Dangereux pour les Européens,
obligatoire pour les "populations"

Les Européens (le terme est l’euphémisme qui sert à désigner dans l’Afrique des années 1950, les blancs ou les colons) doivent-ils se soumettre à la lomidinisation ? 

Le problème n’est pas tout à fait accessoire, puisque certaines zones urbaines où vivent des milliers de colons, comme Yaoundé, Bamako ou Léopoldville, sont soumises à la lomidinisation.

Les publications officielles, en toute logique, la recommandent à tous, et donc implicitement aux Européens, sans même soulever la question: «tous les sujets sont justiciables de la méthode; dans le sein d’une collectivité, il ne saurait y avoir de discrimination.» 

En 1951, un bilan des campagnes en AOF [l’Afrique occidentale française, NDLR] précise, en soulignant, que «dans l’ensemble, aussi bien chez les Européens que chez les Africains, l’injection intramusculaire de Lomidine est très bien supportée.» 

Les documents utilisés au Cameroun pour la propagande à destination des populations locales sont tout aussi explicites :
 
Qu’on ne croie pas que la lomidinisation est réservée uniquement aux Africains ! Les Européens dont le métier est d’être en brousse, ou ceux qui habitent les grands centres et vont, le dimanche, pêcher dans les étangs, les marigots, les fleuves, ou chasser dans la forêt, sont également mis en garde contre le danger qu’ils courent, et vivement invités à se faire lomidiniser.

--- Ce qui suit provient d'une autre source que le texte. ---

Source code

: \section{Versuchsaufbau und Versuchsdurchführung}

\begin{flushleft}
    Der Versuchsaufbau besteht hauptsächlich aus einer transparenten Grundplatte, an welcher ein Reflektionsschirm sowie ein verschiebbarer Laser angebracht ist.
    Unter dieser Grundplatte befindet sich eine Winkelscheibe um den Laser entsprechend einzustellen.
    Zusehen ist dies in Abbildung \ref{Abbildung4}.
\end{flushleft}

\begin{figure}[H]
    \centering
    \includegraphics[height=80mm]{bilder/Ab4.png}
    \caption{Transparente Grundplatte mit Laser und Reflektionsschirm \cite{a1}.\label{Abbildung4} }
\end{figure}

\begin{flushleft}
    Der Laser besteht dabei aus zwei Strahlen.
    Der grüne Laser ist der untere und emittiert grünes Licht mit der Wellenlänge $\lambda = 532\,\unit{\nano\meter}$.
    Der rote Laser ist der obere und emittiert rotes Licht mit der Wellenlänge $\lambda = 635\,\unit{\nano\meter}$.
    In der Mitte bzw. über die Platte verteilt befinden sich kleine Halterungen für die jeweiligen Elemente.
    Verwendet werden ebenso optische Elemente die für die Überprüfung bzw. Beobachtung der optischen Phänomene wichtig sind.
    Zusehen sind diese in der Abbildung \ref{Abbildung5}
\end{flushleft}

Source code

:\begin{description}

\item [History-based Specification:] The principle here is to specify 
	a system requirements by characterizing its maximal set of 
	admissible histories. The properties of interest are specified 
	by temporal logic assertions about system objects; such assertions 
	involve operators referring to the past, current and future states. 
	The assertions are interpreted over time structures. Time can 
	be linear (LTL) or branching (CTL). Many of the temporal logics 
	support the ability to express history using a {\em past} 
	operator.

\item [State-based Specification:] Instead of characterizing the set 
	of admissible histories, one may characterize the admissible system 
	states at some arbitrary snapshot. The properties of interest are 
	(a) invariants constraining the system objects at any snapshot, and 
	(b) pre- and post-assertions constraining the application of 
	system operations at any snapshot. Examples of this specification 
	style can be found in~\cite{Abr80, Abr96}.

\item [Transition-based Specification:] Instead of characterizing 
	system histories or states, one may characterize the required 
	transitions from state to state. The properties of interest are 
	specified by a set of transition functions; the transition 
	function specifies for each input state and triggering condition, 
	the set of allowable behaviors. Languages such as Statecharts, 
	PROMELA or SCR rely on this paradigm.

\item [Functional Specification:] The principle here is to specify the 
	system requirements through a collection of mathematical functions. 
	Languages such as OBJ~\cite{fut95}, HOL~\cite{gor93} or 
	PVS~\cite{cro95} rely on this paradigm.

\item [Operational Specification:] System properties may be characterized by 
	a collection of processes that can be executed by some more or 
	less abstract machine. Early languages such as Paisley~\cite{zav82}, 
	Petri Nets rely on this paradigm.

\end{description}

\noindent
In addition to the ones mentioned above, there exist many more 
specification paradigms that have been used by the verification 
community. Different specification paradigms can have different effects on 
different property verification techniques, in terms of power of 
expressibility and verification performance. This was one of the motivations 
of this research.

Beaucoup le demandent même spontanément.

 
(© Mme Lugane)

D’autres sources, orientées directement vers la pratique médicale, livrent un discours différent – on peut même dire que les efforts rhétoriques révèlent en fait, en négatif, un problème épineux. 

Les manuels de médecine tropicale, pourtant écrits par les mêmes médecins coloniaux, restent prudents sur l’intérêt de prescrire la Lomidine aux Européens : «les injections préventives individuelles (…) sont à réserver aux Européens particulièrement exposés en raison de leur occupations professionnelles», précise le «Vaucel» [le manuel de référence de médecine tropicale édité par le médecin général Vaucel depuis l’institut Pasteur, NDLR], dont le chapitre Trypanosomiase a reçu le concours de plusieurs vétérans des campagnes de lomidinisation.

Une circulaire officielle des services d’hygiène mobile d’AOF est encore plus claire: la Lomidine est déconseillée aux Européens, mais si ceux-là insistent, d’infinies précautions doivent être prises – dont on peut dire qu’elles sont difficilement compatibles aves les cadences des campagnes de masse:

CHIMIO-PROPHYLAXIE CHEZ L’EUROPÉEN

Qu’il s’agisse d’une demande individuelle, ou collective, l’injection d’une diamidine aux européens doit toujours être pratiquée par le Médecin-Chef du Secteur. Après examen chimique et bactériologique du sujet, et constatation qu’il est indemne de trypanosomiase.

1°) s’assurer qu’il est volontaire (déclaration écrite de l’intéressé)

2°) examen médical approfondi :

au point de vue cardiaque : auscultation, tension.

au point de vue hépato-rénal ; antécédents, albuminurie.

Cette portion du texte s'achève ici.